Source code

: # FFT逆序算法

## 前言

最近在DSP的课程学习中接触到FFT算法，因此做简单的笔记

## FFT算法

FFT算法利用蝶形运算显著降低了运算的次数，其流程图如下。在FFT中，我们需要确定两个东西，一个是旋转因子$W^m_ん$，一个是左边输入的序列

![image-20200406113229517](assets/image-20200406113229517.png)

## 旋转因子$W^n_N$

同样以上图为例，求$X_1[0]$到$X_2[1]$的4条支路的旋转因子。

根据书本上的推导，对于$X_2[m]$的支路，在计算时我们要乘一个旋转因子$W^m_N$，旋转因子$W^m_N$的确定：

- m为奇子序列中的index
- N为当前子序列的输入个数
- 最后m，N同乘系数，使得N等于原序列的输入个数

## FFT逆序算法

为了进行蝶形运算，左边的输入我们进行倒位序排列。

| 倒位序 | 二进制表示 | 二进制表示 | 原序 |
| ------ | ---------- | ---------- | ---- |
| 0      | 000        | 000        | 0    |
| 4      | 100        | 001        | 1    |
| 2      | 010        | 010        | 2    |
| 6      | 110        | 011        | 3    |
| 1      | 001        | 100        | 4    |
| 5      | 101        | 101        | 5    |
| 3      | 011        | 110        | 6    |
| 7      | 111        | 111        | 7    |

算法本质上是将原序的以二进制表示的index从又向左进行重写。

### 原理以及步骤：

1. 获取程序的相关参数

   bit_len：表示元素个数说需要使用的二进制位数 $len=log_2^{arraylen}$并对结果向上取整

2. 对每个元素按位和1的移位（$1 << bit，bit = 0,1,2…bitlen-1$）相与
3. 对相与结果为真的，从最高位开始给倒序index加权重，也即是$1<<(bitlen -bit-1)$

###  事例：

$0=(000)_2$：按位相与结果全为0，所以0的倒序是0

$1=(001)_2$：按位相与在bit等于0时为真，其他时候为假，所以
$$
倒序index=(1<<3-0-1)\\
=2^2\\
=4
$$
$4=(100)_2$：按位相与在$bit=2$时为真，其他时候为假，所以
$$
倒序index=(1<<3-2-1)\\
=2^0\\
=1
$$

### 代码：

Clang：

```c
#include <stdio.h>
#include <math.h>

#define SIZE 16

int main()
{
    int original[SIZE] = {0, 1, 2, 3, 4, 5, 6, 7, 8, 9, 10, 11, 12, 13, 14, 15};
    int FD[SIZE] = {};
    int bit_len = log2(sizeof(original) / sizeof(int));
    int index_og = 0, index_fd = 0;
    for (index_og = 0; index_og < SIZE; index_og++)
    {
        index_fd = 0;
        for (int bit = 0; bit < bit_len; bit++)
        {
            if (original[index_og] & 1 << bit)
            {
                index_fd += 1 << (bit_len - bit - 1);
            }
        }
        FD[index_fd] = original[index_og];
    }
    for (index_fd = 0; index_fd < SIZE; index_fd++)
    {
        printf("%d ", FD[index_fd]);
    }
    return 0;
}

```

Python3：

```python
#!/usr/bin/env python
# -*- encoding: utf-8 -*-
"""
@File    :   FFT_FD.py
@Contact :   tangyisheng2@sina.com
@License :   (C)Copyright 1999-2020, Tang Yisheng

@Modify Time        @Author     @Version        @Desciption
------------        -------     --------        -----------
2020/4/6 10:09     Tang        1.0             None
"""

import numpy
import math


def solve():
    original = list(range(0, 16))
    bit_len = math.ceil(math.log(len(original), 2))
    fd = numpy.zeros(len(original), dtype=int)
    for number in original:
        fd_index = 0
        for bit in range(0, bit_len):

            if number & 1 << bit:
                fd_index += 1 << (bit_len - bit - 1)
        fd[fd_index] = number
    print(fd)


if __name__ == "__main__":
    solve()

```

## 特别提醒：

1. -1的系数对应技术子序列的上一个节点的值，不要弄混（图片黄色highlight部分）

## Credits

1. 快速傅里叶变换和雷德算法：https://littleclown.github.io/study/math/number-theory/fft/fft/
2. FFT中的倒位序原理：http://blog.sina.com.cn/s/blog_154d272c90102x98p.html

-- -- --

_TASK BRIEF_: Each record needs to be copied out again, letter for letter.

_FINISHED TASK_:
Source code

: # FFT逆序算法

## 前言

最近在DSP的课程学习中接触到FFT算法，因此做简单的笔记

## FFT算法

FFT算法利用蝶形运算显著降低了运算的次数，其流程图如下。在FFT中，我们需要确定两个东西，一个是旋转因子$W^m_ん$，一个是左边输入的序列

![image-20200406113229517](assets/image-20200406113229517.png)

## 旋转因子$W^n_N$

同样以上图为例，求$X_1[0]$到$X_2[1]$的4条支路的旋转因子。

根据书本上的推导，对于$X_2[m]$的支路，在计算时我们要乘一个旋转因子$W^m_N$，旋转因子$W^m_N$的确定：

- m为奇子序列中的index
- N为当前子序列的输入个数
- 最后m，N同乘系数，使得N等于原序列的输入个数

## FFT逆序算法

为了进行蝶形运算，左边的输入我们进行倒位序排列。

| 倒位序 | 二进制表示 | 二进制表示 | 原序 |
| ------ | ---------- | ---------- | ---- |
| 0      | 000        | 000        | 0    |
| 4      | 100        | 001        | 1    |
| 2      | 010        | 010        | 2    |
| 6      | 110        | 011        | 3    |
| 1      | 001        | 100        | 4    |
| 5      | 101        | 101        | 5    |
| 3      | 011        | 110        | 6    |
| 7      | 111        | 111        | 7    |

算法本质上是将原序的以二进制表示的index从又向左进行重写。

### 原理以及步骤：

1. 获取程序的相关参数

   bit_len：表示元素个数说需要使用的二进制位数 $len=log_2^{arraylen}$并对结果向上取整

2. 对每个元素按位和1的移位（$1 << bit，bit = 0,1,2…bitlen-1$）相与
3. 对相与结果为真的，从最高位开始给倒序index加权重，也即是$1<<(bitlen -bit-1)$

###  事例：

$0=(000)_2$：按位相与结果全为0，所以0的倒序是0

$1=(001)_2$：按位相与在bit等于0时为真，其他时候为假，所以
$$
倒序index=(1<<3-0-1)\\
=2^2\\
=4
$$
$4=(100)_2$：按位相与在$bit=2$时为真，其他时候为假，所以
$$
倒序index=(1<<3-2-1)\\
=2^0\\
=1
$$

### 代码：

Clang：

```c
#include <stdio.h>
#include <math.h>

#define SIZE 16

int main()
{
    int original[SIZE] = {0, 1, 2, 3, 4, 5, 6, 7, 8, 9, 10, 11, 12, 13, 14, 15};
    int FD[SIZE] = {};
    int bit_len = log2(sizeof(original) / sizeof(int));
    int index_og = 0, index_fd = 0;
    for (index_og = 0; index_og < SIZE; index_og++)
    {
        index_fd = 0;
        for (int bit = 0; bit < bit_len; bit++)
        {
            if (original[index_og] & 1 << bit)
            {
                index_fd += 1 << (bit_len - bit - 1);
            }
        }
        FD[index_fd] = original[index_og];
    }
    for (index_fd = 0; index_fd < SIZE; index_fd++)
    {
        printf("%d ", FD[index_fd]);
    }
    return 0;
}

```

Python3：

```python
#!/usr/bin/env python
# -*- encoding: utf-8 -*-
"""
@File    :   FFT_FD.py
@Contact :   tangyisheng2@sina.com
@License :   (C)Copyright 1999-2020, Tang Yisheng

@Modify Time        @Author     @Version        @Desciption
------------        -------     --------        -----------
2020/4/6 10:09     Tang        1.0             None
"""

import numpy
import math


def solve():
    original = list(range(0, 16))
    bit_len = math.ceil(math.log(len(original), 2))
    fd = numpy.zeros(len(original), dtype=int)
    for number in original:
        fd_index = 0
        for bit in range(0, bit_len):

            if number & 1 << bit:
                fd_index += 1 << (bit_len - bit - 1)
        fd[fd_index] = number
    print(fd)


if __name__ == "__main__":
    solve()

```

## 特别提醒：

1. -1的系数对应技术子序列的上一个节点的值，不要弄混（图片黄色highlight部分）

## Credits

1. 快速傅里叶变换和雷德算法：https://littleclown.github.io/study/math/number-theory/fft/fft/
2. FFT中的倒位序原理：http://blog.sina.com.cn/s/blog_154d272c90102x98p.html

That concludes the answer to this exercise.